Photo Book Deluxe Edition

Price: 137,61 €
Tax: 12,38 €

Total: 149,99 €

The deluxe edition of the book  measures 30 x 37cm. It is a limited edition of 700 copies. The book contains 460 pages. All 195 photos are printed across two pages. The paper used is of a heavier quality than in the regular edition. Each book comes with a free art print (24 x 36 cm) of Sweden, numbered and signed by Jeroen Swolfs. In addition, the book is crammed with personal stories. Each photo is accompanied by Jeroen’s explanation about what you can see and why he took it. The book contains more than 900 infographics about the countries, includes numerous maps, 195 flags, facts and photos from Jeroen’s iPhone.

From the introduction text

This is not just another photography book. It is a message to all those who want to discover what a street means to society, education, wisdom, youth, experience, happiness, stories, food and so much more. You will not find esthetics competing with constructions to impress the public. This is raw material, directly from the guts of a global traveller focussing on the essential streets. The street represents the culture, colours, rituals, maybe even the history of the city and country where he found them. The street is a meeting place, a platform of crowds, a centre of news and gossips, the working spot of salesmen and prostitutes, the playground of their children, the ultimate enemy of solitude and anonimity. Imagine going to almost two hundred different countries searching for that one street (or sometimes harbour or railway station) that symbolizes a whole community.

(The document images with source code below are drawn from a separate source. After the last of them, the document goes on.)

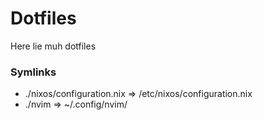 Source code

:# Dotfiles

Here lie muh dotfiles

### Symlinks

- ./nixos/configuration.nix => /etc/nixos/configuration.nix
- ./nvim => ~/.config/nvim/
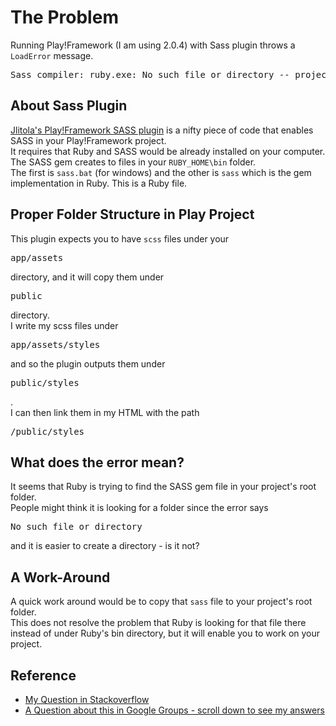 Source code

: <div class="mograblog">

# The Problem

Running Play!Framework (I am using 2.0.4) with Sass plugin throws a `LoadError` message.  

<pre>Sass compiler: ruby.exe: No such file or directory -- project_root/sass (LoadError)</pre>

## About Sass Plugin

[Jlitola's Play!Framework SASS plugin](https://github.com/jlitola/play-sass) is a nifty piece of code that enables SASS in your Play!Framework project.  
It requires that Ruby and SASS would be already installed on your computer.  
The SASS gem creates to files in your `RUBY_HOME\bin` folder.  
The first is `sass.bat` (for windows) and the other is `sass` which is the gem implementation in Ruby. This is a Ruby file.  

## Proper Folder Structure in Play Project

This plugin expects you to have `scss` files under your

<pre>app/assets</pre>

directory, and it will copy them under

<pre>public</pre>

directory.  
I write my scss files under

<pre>app/assets/styles</pre>

and so the plugin outputs them under

<pre>public/styles</pre>

.  
I can then link them in my HTML with the path

<pre>/public/styles</pre>

## What does the error mean?

It seems that Ruby is trying to find the SASS gem file in your project's root folder.  
People might think it is looking for a folder since the error says

<pre>No such file or directory</pre>

and it is easier to create a directory - is it not?  

## A Work-Around

A quick work around would be to copy that `sass` file to your project's root folder.  
This does not resolve the problem that Ruby is looking for that file there instead of under Ruby's bin directory, but it will enable you to work on your project.

## Reference

*   [My Question in Stackoverflow](http://stackoverflow.com/q/19091096/1068746 "My Question in Stackoverflow")
*   [A Question about this in Google Groups - scroll down to see my answers](https://groups.google.com/d/msg/play-framework/j1npLLQlj1o/POOlePhJv1QJ "Google Groups Question")

</div>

The street is adventure, emotion, tension, pressure, leasure. It is food, it is drink, it is market. The street is the connection between people, their last hope for new beginnings, the mother of intimacy. Without streets we would be lost, haunting the world without directions, without points of reference. Without streets there would be no communication, no organisation, no structure. In other words: the street is everything. The street is us, is me, is you. Thinking of streets I wonder why I always took them for granted. They are actually one of man’s greatest inventions.